Preserving culture and ensuring its transmission and accessibility are duties for our society as well as a great economic resource for the whole country. Degradation processes, caused by environmental and atmospheric conditions, often contribute irremediably to the wrecking of artworks. The best way to avoid losing this cultural heritage is to develop increasingly efficient and less invasive conservation and restoration methods.
The idea of employing microgels in wet paper cleaning has started to be implemented just a year ago within Gelarte, a regional research project in collaboration with ISC (Institute of Complex Systems of CNR). For this purpose gellan gum, a wide spread material already used as hydrogel for paper cleaning [13-14], has been prepared as microgel and applied on ancient and modern paper samples.

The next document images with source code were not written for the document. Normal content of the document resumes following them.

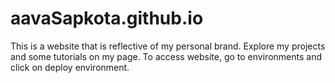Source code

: # aavaSapkota.github.io

This is a website that is reflective of my personal brand. Explore my projects and some tutorials on my page. 
To access website, go to environments and click on deploy environment. 
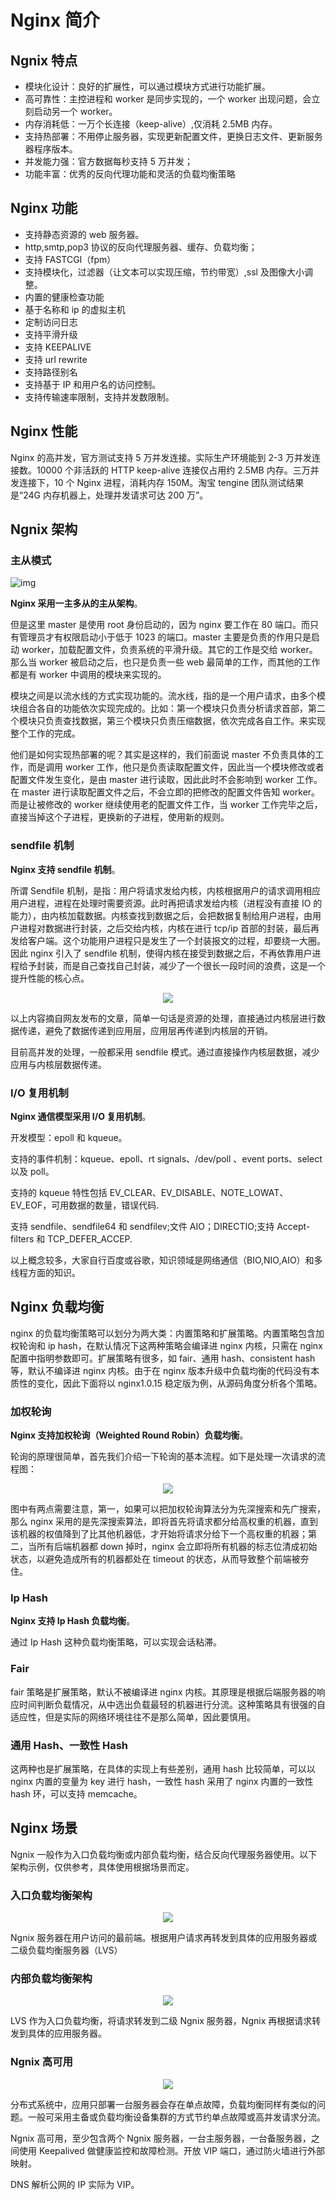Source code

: # Nginx 简介

## Ngnix 特点

- 模块化设计：良好的扩展性，可以通过模块方式进行功能扩展。
- 高可靠性：主控进程和 worker 是同步实现的，一个 worker 出现问题，会立刻启动另一个 worker。
- 内存消耗低：一万个长连接（keep-alive）,仅消耗 2.5MB 内存。
- 支持热部署：不用停止服务器，实现更新配置文件，更换日志文件、更新服务器程序版本。
- 并发能力强：官方数据每秒支持 5 万并发；
- 功能丰富：优秀的反向代理功能和灵活的负载均衡策略

## Nginx 功能

- 支持静态资源的 web 服务器。
- http,smtp,pop3 协议的反向代理服务器、缓存、负载均衡；
- 支持 FASTCGI（fpm）
- 支持模块化，过滤器（让文本可以实现压缩，节约带宽）,ssl 及图像大小调整。
- 内置的健康检查功能
- 基于名称和 ip 的虚拟主机
- 定制访问日志
- 支持平滑升级
- 支持 KEEPALIVE
- 支持 url rewrite
- 支持路径别名
- 支持基于 IP 和用户名的访问控制。
- 支持传输速率限制，支持并发数限制。

## Nginx 性能

Nginx 的高并发，官方测试支持 5 万并发连接。实际生产环境能到 2-3 万并发连接数。10000 个非活跃的 HTTP keep-alive 连接仅占用约 2.5MB 内存。三万并发连接下，10 个 Nginx 进程，消耗内存 150M。淘宝 tengine 团队测试结果是“24G 内存机器上，处理并发请求可达 200 万”。

## Ngnix 架构

### 主从模式

![img](http://dunwu.test.upcdn.net/snap/20200125161055.png)

**Nginx 采用一主多从的主从架构**。

但是这里 master 是使用 root 身份启动的，因为 nginx 要工作在 80 端口。而只有管理员才有权限启动小于低于 1023 的端口。master 主要是负责的作用只是启动 worker，加载配置文件，负责系统的平滑升级。其它的工作是交给 worker。那么当 worker 被启动之后，也只是负责一些 web 最简单的工作，而其他的工作都是有 worker 中调用的模块来实现的。

模块之间是以流水线的方式实现功能的。流水线，指的是一个用户请求，由多个模块组合各自的功能依次实现完成的。比如：第一个模块只负责分析请求首部，第二个模块只负责查找数据，第三个模块只负责压缩数据，依次完成各自工作。来实现整个工作的完成。

他们是如何实现热部署的呢？其实是这样的，我们前面说 master 不负责具体的工作，而是调用 worker 工作，他只是负责读取配置文件，因此当一个模块修改或者配置文件发生变化，是由 master 进行读取，因此此时不会影响到 worker 工作。在 master 进行读取配置文件之后，不会立即的把修改的配置文件告知 worker。而是让被修改的 worker 继续使用老的配置文件工作，当 worker 工作完毕之后，直接当掉这个子进程，更换新的子进程，使用新的规则。

### sendfile 机制

**Nginx 支持 sendfile 机制**。

所谓 Sendfile 机制，是指：用户将请求发给内核，内核根据用户的请求调用相应用户进程，进程在处理时需要资源。此时再把请求发给内核（进程没有直接 IO 的能力），由内核加载数据。内核查找到数据之后，会把数据复制给用户进程，由用户进程对数据进行封装，之后交给内核，内核在进行 tcp/ip 首部的封装，最后再发给客户端。这个功能用户进程只是发生了一个封装报文的过程，却要绕一大圈。因此 nginx 引入了 sendfile 机制，使得内核在接受到数据之后，不再依靠用户进程给予封装，而是自己查找自己封装，减少了一个很长一段时间的浪费，这是一个提升性能的核心点。

<div align="center"><img src="https://images2015.cnblogs.com/blog/820332/201512/820332-20151227195957171-1801771404.jpg"/></div>

以上内容摘自网友发布的文章，简单一句话是资源的处理，直接通过内核层进行数据传递，避免了数据传递到应用层，应用层再传递到内核层的开销。

目前高并发的处理，一般都采用 sendfile 模式。通过直接操作内核层数据，减少应用与内核层数据传递。

### I/O 复用机制

**Nginx 通信模型采用 I/O 复用机制**。

开发模型：epoll 和 kqueue。

支持的事件机制：kqueue、epoll、rt signals、/dev/poll 、event ports、select 以及 poll。

支持的 kqueue 特性包括 EV_CLEAR、EV_DISABLE、NOTE_LOWAT、EV_EOF，可用数据的数量，错误代码.

支持 sendfile、sendfile64 和 sendfilev;文件 AIO；DIRECTIO;支持 Accept-filters 和 TCP_DEFER_ACCEP.

以上概念较多，大家自行百度或谷歌，知识领域是网络通信（BIO,NIO,AIO）和多线程方面的知识。

## Nginx 负载均衡

nginx 的负载均衡策略可以划分为两大类：内置策略和扩展策略。内置策略包含加权轮询和 ip hash，在默认情况下这两种策略会编译进 nginx 内核，只需在 nginx 配置中指明参数即可。扩展策略有很多，如 fair、通用 hash、consistent hash 等，默认不编译进 nginx 内核。由于在 nginx 版本升级中负载均衡的代码没有本质性的变化，因此下面将以 nginx1.0.15 稳定版为例，从源码角度分析各个策略。

### 加权轮询

**Nginx 支持加权轮询（Weighted Round Robin）负载均衡**。

轮询的原理很简单，首先我们介绍一下轮询的基本流程。如下是处理一次请求的流程图：

<div align="center"><img src="https://images2015.cnblogs.com/blog/820332/201512/820332-20151227201913984-412518987.jpg"/></div>

图中有两点需要注意，第一，如果可以把加权轮询算法分为先深搜索和先广搜索，那么 nginx 采用的是先深搜索算法，即将首先将请求都分给高权重的机器，直到该机器的权值降到了比其他机器低，才开始将请求分给下一个高权重的机器；第二，当所有后端机器都 down 掉时，nginx 会立即将所有机器的标志位清成初始状态，以避免造成所有的机器都处在 timeout 的状态，从而导致整个前端被夯住。

### Ip Hash

**Nginx 支持 Ip Hash 负载均衡**。

通过 Ip Hash 这种负载均衡策略，可以实现会话粘滞。

### Fair

fair 策略是扩展策略，默认不被编译进 nginx 内核。其原理是根据后端服务器的响应时间判断负载情况，从中选出负载最轻的机器进行分流。这种策略具有很强的自适应性，但是实际的网络环境往往不是那么简单，因此要慎用。

### 通用 Hash、一致性 Hash

这两种也是扩展策略，在具体的实现上有些差别，通用 hash 比较简单，可以以 nginx 内置的变量为 key 进行 hash，一致性 hash 采用了 nginx 内置的一致性 hash 环，可以支持 memcache。

## Nginx 场景

Ngnix 一般作为入口负载均衡或内部负载均衡，结合反向代理服务器使用。以下架构示例，仅供参考，具体使用根据场景而定。

### 入口负载均衡架构

<div align="center"><img src="https://images2015.cnblogs.com/blog/820332/201512/820332-20151227202044781-2116477406.png"/></div>

Ngnix 服务器在用户访问的最前端。根据用户请求再转发到具体的应用服务器或二级负载均衡服务器（LVS）

### 内部负载均衡架构

<div align="center"><img src="https://images2015.cnblogs.com/blog/820332/201512/820332-20151227202054421-2015542569.png"/></div>

LVS 作为入口负载均衡，将请求转发到二级 Ngnix 服务器，Ngnix 再根据请求转发到具体的应用服务器。

### Ngnix 高可用

<div align="center"><img src="https://images2015.cnblogs.com/blog/820332/201512/820332-20151227202100921-915093452.png"/></div>

分布式系统中，应用只部署一台服务器会存在单点故障，负载均衡同样有类似的问题。一般可采用主备或负载均衡设备集群的方式节约单点故障或高并发请求分流。

Ngnix 高可用，至少包含两个 Ngnix 服务器，一台主服务器，一台备服务器，之间使用 Keepalived 做健康监控和故障检测。开放 VIP 端口，通过防火墙进行外部映射。

DNS 解析公网的 IP 实际为 VIP。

Gellan gum microgels were prepared by me and my research team under shear cooling following the procedure described by Caggioni et al. in 2007 [15] and preliminary measurements were performed, leading to very interesting initial results [16].
The employment of particles of micron size could offer many advantages with respect to the macroscopic counterpart of gellan gum hydrogels. The porous structure of the paper contains dirt and dust which could be better reached by micrometric particles in even shorter times. They are also more adaptable to irregular surfaces thanks to their softness that can be opportunely tuned. Indeed, during gellan gum microgels preparation, the addition of a monovalent salt is fundamental and its content allows to regulate rheological properties. Many experimental parameters can be modified during preparation, such as gellan gum weight concentration, molarity and type of salt, stirring speed, pH, cooling rate etc. On the other hand, various paper samples formed by different materials (e.g. rags or treated lignin free wood pulp) and with diverse chronological age could be tested. A deeper understanding of viscoelastic and phase behavior of microgels, would lead to an advancement of knowledge, useful to the application field of paper conservation and restoration.
Furthermore, experimental paper cleaning tests and comparisons both with previous method (e.g. hydrogels) and also between differently prepared microgel samples are fundamental. For these reasons, further research is needed.
The idea to apply microgels in paper cleaning is very recent and never implemented. In the near future the use of microgels could also be extended to other materials with delicate surfaces. This project will investigate the idea that microgels and other soft materials would have a great, still not fully employed potentiality in cultural heritage field of restoration and conservation as suggested in recent years [17].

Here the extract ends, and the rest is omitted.